EXERCISE: Search term "Rule": copy each line of the data containing it.

EXTRACTED RECORDS:
* * *
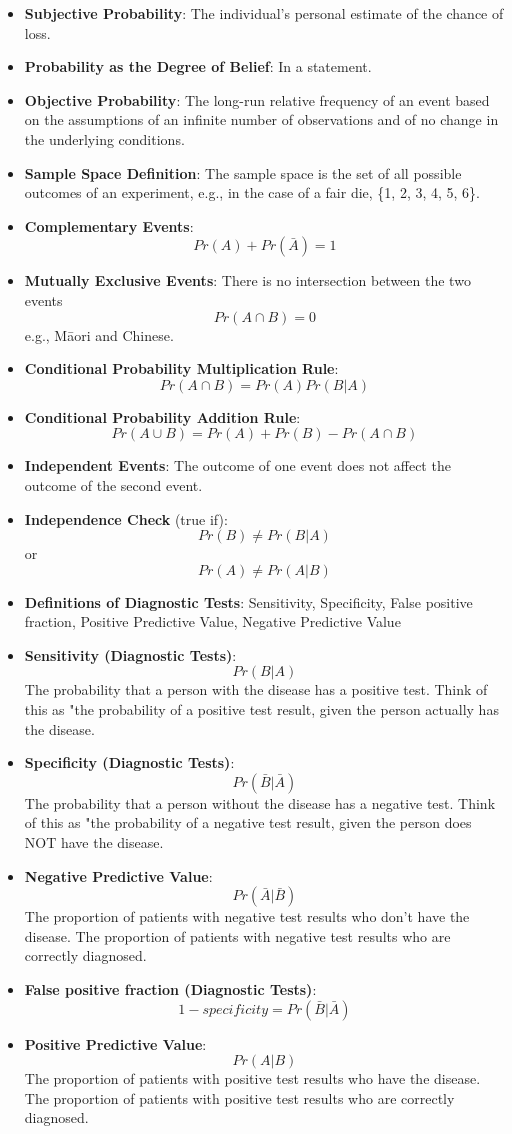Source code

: \documentclass[12pt]{book}
\begin{document}
\begin{itemize}
\item \textbf{Subjective Probability}: The individual's personal estimate of the chance of loss.
\item \textbf{Probability as the Degree of Belief}: In a statement.
\item \textbf{Objective Probability}: The long-run relative frequency of an event based on the assumptions of an infinite number of observations and of no change in the underlying conditions.
\item \textbf{Sample Space Definition}: The sample space is the set of all possible outcomes of an experiment, e.g., in the case of a fair die, \{1, 2, 3, 4, 5, 6\}.
\item \textbf{Complementary Events}: $$Pr(A) + Pr(\bar{A}) = 1$$
\item \textbf{Mutually Exclusive Events}: There is no intersection between the two events $$Pr(A \cap B) = 0$$ e.g., Māori and Chinese.
\item \textbf{Conditional Probability Multiplication Rule}: $$Pr(A \cap B) = Pr(A) Pr(B|A)$$
\item \textbf{Conditional Probability Addition Rule}: $$Pr(A \cup B) = Pr(A) + Pr(B) - Pr(A \cap B)$$
\item \textbf{Independent Events}: The outcome of one event does not affect the outcome of the second event.
\item \textbf{Independence Check} (true if): $$Pr(B) \neq Pr(B | A)$$ or $$Pr(A) \neq Pr(A | B)$$
\item \textbf{Definitions of Diagnostic Tests}: Sensitivity, Specificity, False positive fraction, Positive Predictive Value, Negative Predictive Value
\item \textbf{Sensitivity (Diagnostic Tests)}: $$Pr(B | A)$$ The probability that a person with the disease has a positive test. Think of this as "the probability of a positive test result, given the person actually has the disease.
\item \textbf{Specificity (Diagnostic Tests)}: $$Pr(\bar{B} | \bar{A})$$ The probability that a person without the disease has a negative test. Think of this as "the probability of a negative test result, given the person does NOT have the disease.
\item \textbf{Negative Predictive Value}: $$Pr(\bar{A} | \bar{B})$$ The proportion of patients with negative test results who don't have the disease. The proportion of patients with negative test results who are correctly diagnosed.
\item \textbf{False positive fraction (Diagnostic Tests)}: $$1 - specificity = Pr(\bar{B} | \bar{A})$$
\item \textbf{Positive Predictive Value}: $$Pr(A | B)$$ The proportion of patients with positive test results who have the disease. The proportion of patients with positive test results who are correctly diagnosed.
\end{itemize}
\end{document}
* * *
SOLUTION BELOW:
\item \textbf{Conditional Probability Multiplication Rule}: $$Pr(A \cap B) = Pr(A) Pr(B|A)$$
\item \textbf{Conditional Probability Addition Rule}: $$Pr(A \cup B) = Pr(A) + Pr(B) - Pr(A \cap B)$$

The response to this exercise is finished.